Data Fata Secutus – Following My Destiny…

The land that is now Rossington Hall estate was part of Rossington Common, which originally belonged to the Salvyn family and was let to the Earl of Northumberland during the reign of Henry VI.

In 1771 Doncaster Corporation elected Mr James Stovin as town clerk and a year after this leased him the Rossington Estate. James moved in to the newly constructed mansion, then named ‘Shooters Hill’, around 1778.

From 1801, Michael Humble lived at the mansion for 20 years after which he then let the house to Major Hilton in 1822, and then to Richard Francis Alexander Freeman Esq in 1838. In 1838 the estate sold to James Brown Esq. Mr Brown unfortunately passed away in 1845 aged just 59 and the estate was passed onto his son, James Brown Junior. Mr Brown occupied the home until his death in 1877 and the estate was inherited by his closest living relative, Richard James Streatfield.

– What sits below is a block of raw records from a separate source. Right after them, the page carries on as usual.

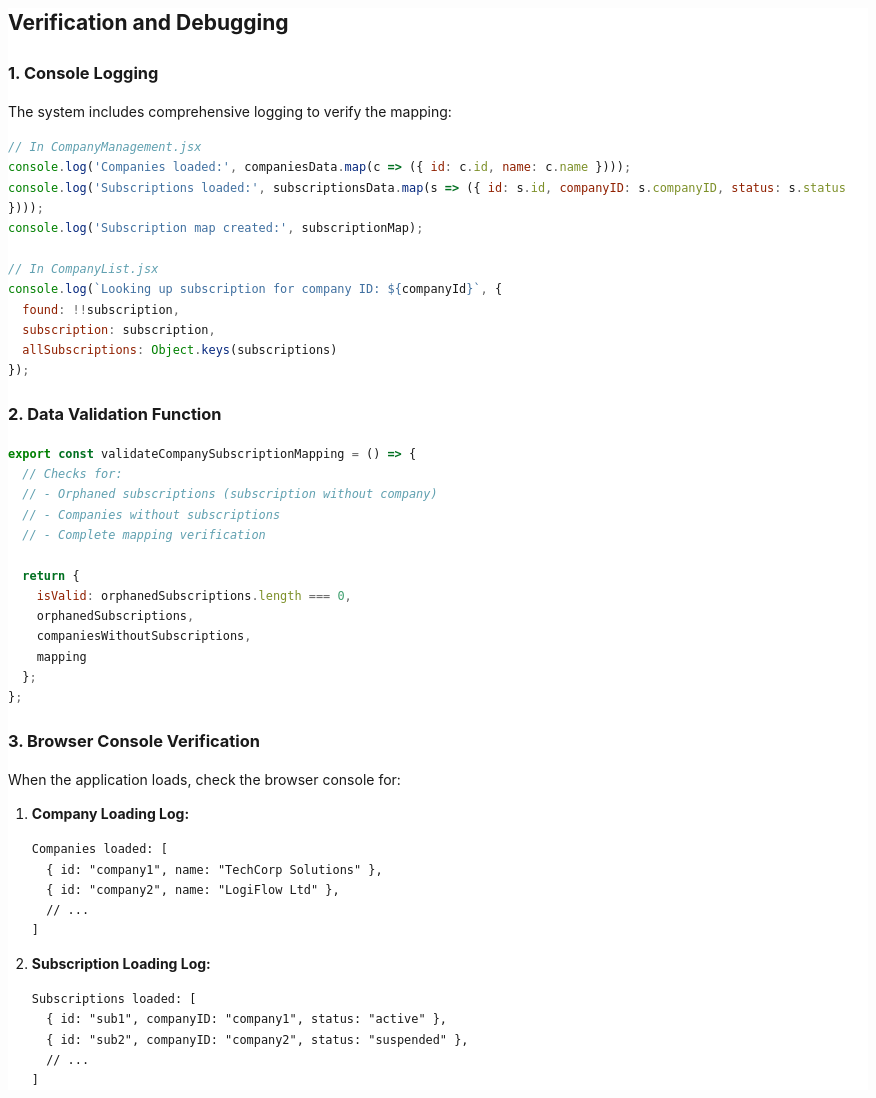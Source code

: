 ## Verification and Debugging

### 1. Console Logging
The system includes comprehensive logging to verify the mapping:

```javascript
// In CompanyManagement.jsx
console.log('Companies loaded:', companiesData.map(c => ({ id: c.id, name: c.name })));
console.log('Subscriptions loaded:', subscriptionsData.map(s => ({ id: s.id, companyID: s.companyID, status: s.status })));
console.log('Subscription map created:', subscriptionMap);

// In CompanyList.jsx
console.log(`Looking up subscription for company ID: ${companyId}`, {
  found: !!subscription,
  subscription: subscription,
  allSubscriptions: Object.keys(subscriptions)
});
```

### 2. Data Validation Function
```javascript
export const validateCompanySubscriptionMapping = () => {
  // Checks for:
  // - Orphaned subscriptions (subscription without company)
  // - Companies without subscriptions
  // - Complete mapping verification
  
  return {
    isValid: orphanedSubscriptions.length === 0,
    orphanedSubscriptions,
    companiesWithoutSubscriptions,
    mapping
  };
};
```

### 3. Browser Console Verification
When the application loads, check the browser console for:

1. **Company Loading Log:**
   ```
   Companies loaded: [
     { id: "company1", name: "TechCorp Solutions" },
     { id: "company2", name: "LogiFlow Ltd" },
     // ...
   ]
   ```

2. **Subscription Loading Log:**
   ```
   Subscriptions loaded: [
     { id: "sub1", companyID: "company1", status: "active" },
     { id: "sub2", companyID: "company2", status: "suspended" },
     // ...
   ]
   ```
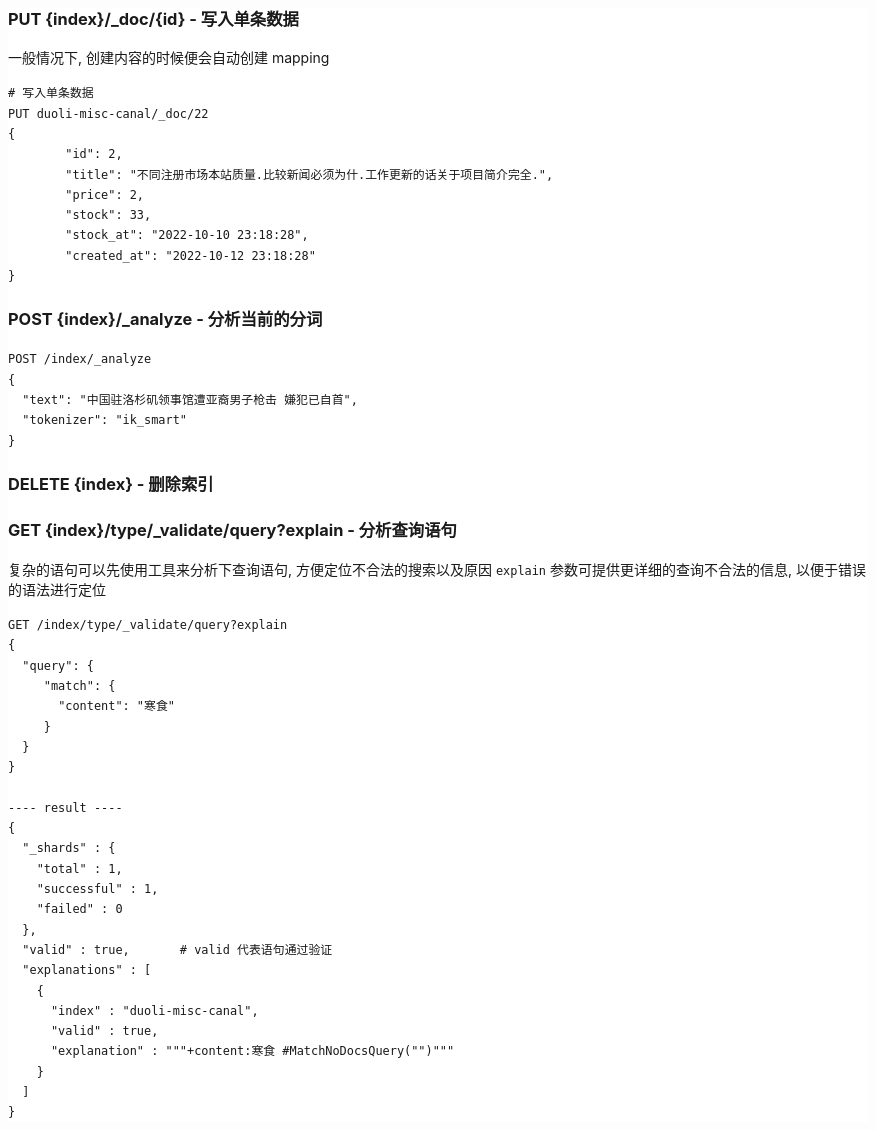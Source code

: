 
### PUT {index}/_doc/{id} - 写入单条数据
一般情况下, 创建内容的时候便会自动创建 mapping
```
# 写入单条数据
PUT duoli-misc-canal/_doc/22
{
		"id": 2,
		"title": "不同注册市场本站质量.比较新闻必须为什.工作更新的话关于项目简介完全.",
		"price": 2,
		"stock": 33,
		"stock_at": "2022-10-10 23:18:28",
		"created_at": "2022-10-12 23:18:28"
}
```

### POST {index}/_analyze - 分析当前的分词
```
POST /index/_analyze
{
  "text": "中国驻洛杉矶领事馆遭亚裔男子枪击 嫌犯已自首",
  "tokenizer": "ik_smart"
}
```

### DELETE {index} - 删除索引

### GET {index}/type/_validate/query?explain - 分析查询语句
复杂的语句可以先使用工具来分析下查询语句, 方便定位不合法的搜索以及原因 `explain` 参数可提供更详细的查询不合法的信息, 以便于错误的语法进行定位
```
GET /index/type/_validate/query?explain
{
  "query": {
     "match": {
       "content": "寒食"
     }
  }
}

---- result ----
{
  "_shards" : {
    "total" : 1,
    "successful" : 1,
    "failed" : 0
  },
  "valid" : true,       # valid 代表语句通过验证
  "explanations" : [
    {
      "index" : "duoli-misc-canal",
      "valid" : true,
      "explanation" : """+content:寒食 #MatchNoDocsQuery("")"""
    }
  ]
}
```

It is believed to be around 1879-1881 that the original Shooters Hill was sadly destroyed by fire, although no official documentation exists.

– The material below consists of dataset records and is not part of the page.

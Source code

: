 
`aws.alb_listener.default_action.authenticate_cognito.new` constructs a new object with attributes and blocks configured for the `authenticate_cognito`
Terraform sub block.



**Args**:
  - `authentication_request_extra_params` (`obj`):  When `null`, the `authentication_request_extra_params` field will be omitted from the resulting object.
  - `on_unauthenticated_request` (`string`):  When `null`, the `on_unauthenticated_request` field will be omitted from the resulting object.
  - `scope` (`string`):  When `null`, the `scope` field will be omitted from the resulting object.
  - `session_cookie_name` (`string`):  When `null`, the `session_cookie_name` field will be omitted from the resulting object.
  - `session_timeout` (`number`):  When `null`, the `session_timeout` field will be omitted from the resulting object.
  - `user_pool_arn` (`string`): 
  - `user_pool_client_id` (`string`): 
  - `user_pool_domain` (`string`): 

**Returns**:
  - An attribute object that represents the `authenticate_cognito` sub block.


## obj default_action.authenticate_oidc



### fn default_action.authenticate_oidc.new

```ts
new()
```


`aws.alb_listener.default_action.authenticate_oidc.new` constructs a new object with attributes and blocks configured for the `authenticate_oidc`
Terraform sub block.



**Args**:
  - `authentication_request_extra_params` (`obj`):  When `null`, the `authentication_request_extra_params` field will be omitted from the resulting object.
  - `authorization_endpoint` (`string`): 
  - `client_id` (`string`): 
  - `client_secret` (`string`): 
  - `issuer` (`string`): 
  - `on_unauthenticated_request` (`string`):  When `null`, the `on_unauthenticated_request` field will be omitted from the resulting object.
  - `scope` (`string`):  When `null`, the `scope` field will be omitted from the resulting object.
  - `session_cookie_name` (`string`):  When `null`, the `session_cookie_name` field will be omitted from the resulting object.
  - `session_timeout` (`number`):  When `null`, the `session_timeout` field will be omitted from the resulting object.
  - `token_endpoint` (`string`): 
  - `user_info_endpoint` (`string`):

The new house, which stands today, was built and ready for occupation in 1883. The new building incorporated a portico, entrance hall, dining room, library, staircase hall, conservatory, drawing room, two sitting rooms, billiards room, 22 bedrooms and a bathroom and was built at a cost of around £60,000. During this time the building seemed to lose its name of Shooters Hill and became known as the name that still stands today, Rossington Hall.

Richards James Streatfield lived at the hall with his wife and his only daughter, Annette until his death in  1931, following his wife who died in 1903.  Annette inherited Rossington Hall and became ‘tenant for life’, however this was to be cut short as Annette sadly passed away shortly after in 1937.

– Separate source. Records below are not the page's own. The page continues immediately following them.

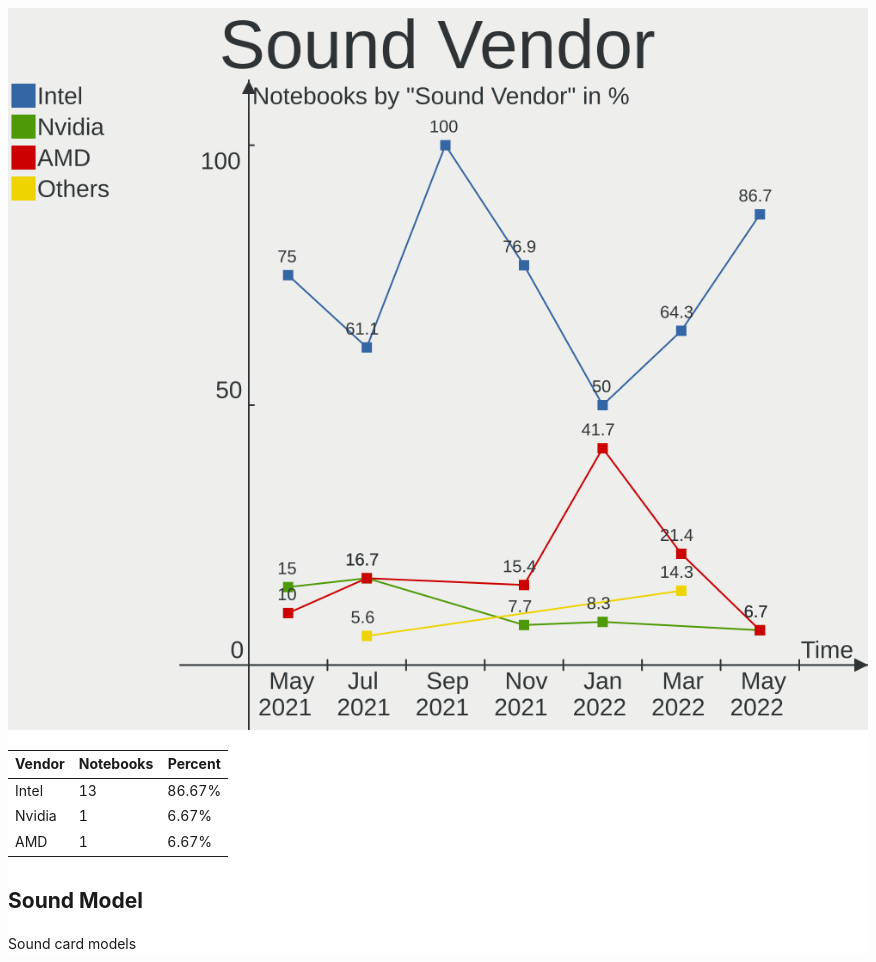 ![Sound Vendor](./images/line_chart/snd_vendor.svg)

| Vendor | Notebooks | Percent |
|--------|-----------|---------|
| Intel  | 13        | 86.67%  |
| Nvidia | 1         | 6.67%   |
| AMD    | 1         | 6.67%   |

Sound Model
-----------

Sound card models
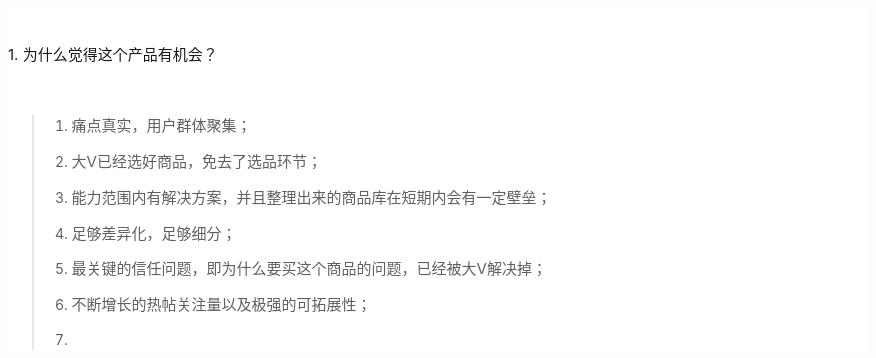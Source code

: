 </strong>
</span>
</p>
<p>
<span style="font-size: 15px;">
<br/>
</span>
</p>
<p>
<span style="font-size: 15px;">
            1. 为什么觉得这个产品有机会？
           </span>
</p>
<p>
<span style="font-size: 15px;">
<br/>
</span>
</p>
<blockquote>
<ol class="list-paddingleft-2" style="list-style-type: decimal;">
<li>
<p>
<span style="font-size: 15px;">
               痛点真实，用户群体聚集；
              </span>
</p>
</li>
<li>
<p>
<span style="font-size: 15px;">
               大V已经选好商品，免去了选品环节；
              </span>
</p>
</li>
<li>
<p>
<span style="font-size: 15px;">
               能力范围内有解决方案，并且整理出来的商品库在短期内会有一定壁垒；
              </span>
</p>
</li>
<li>
<p>
<span style="font-size: 15px;">
               足够差异化，足够细分；
              </span>
</p>
</li>
<li>
<p>
<span style="font-size: 15px;">
               最关键的信任问题，即为什么要买这个商品的问题，已经被大V解决掉；
              </span>
</p>
</li>
<li>
<p>
<span style="font-size: 15px;">
               不断增长的热帖关注量以及极强的可拓展性；
              </span>
</p>
</li>
<li>
<p>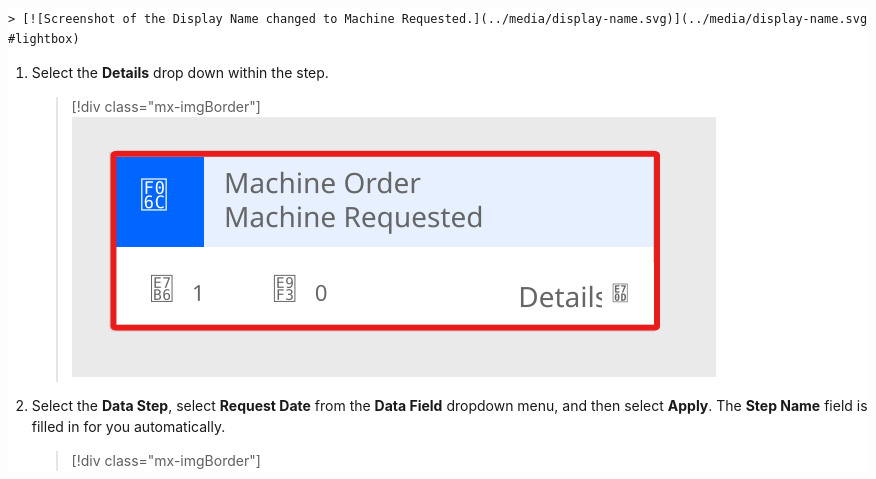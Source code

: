 	> [![Screenshot of the Display Name changed to Machine Requested.](../media/display-name.svg)](../media/display-name.svg#lightbox)

1.  Select the **Details** drop down within the step.

	> [!div class="mx-imgBorder"]
	> [![Screenshot of the Details button.](../media/details.svg)](../media/details.svg#lightbox)

1.  Select the **Data Step**, select **Request Date** from the **Data Field** dropdown menu, and then select **Apply**. The **Step Name** field is filled in for you automatically.

	> [!div class="mx-imgBorder"]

Some rumours suggest that Annette still has presence in the hall, and resides in the attic. The famous photograph of the ‘Ghost of Rossington Hall’ is said to be Annie, one link being with Annette.

In 1939 the house was sold at auction to the Roman Catholic Order, The White Fathers. The house was then used as a training college for training missionary priests for Africa until war was declared and the hall was requisition. An Indian regiment and the Royal Veterinary Corps were based there until 1946.

In 1948 Doncaster Corporation purchased the hall for £18,000 and Rossington Hall became a school for children with special needs in 1953 until its closure in 2008.

Unoccupied in recent years, the hall had fallen into a sad state. In May 2011, Rossington Hall and its estate were sold to local couple Gary and Michelle Gee and the hall is being restored to its former Victorian glory.

Since opening in the summer of 2012, Rossington Hall has established itself as a luxury wedding, conference and dining venue and is attracting guests from around the region and beyond.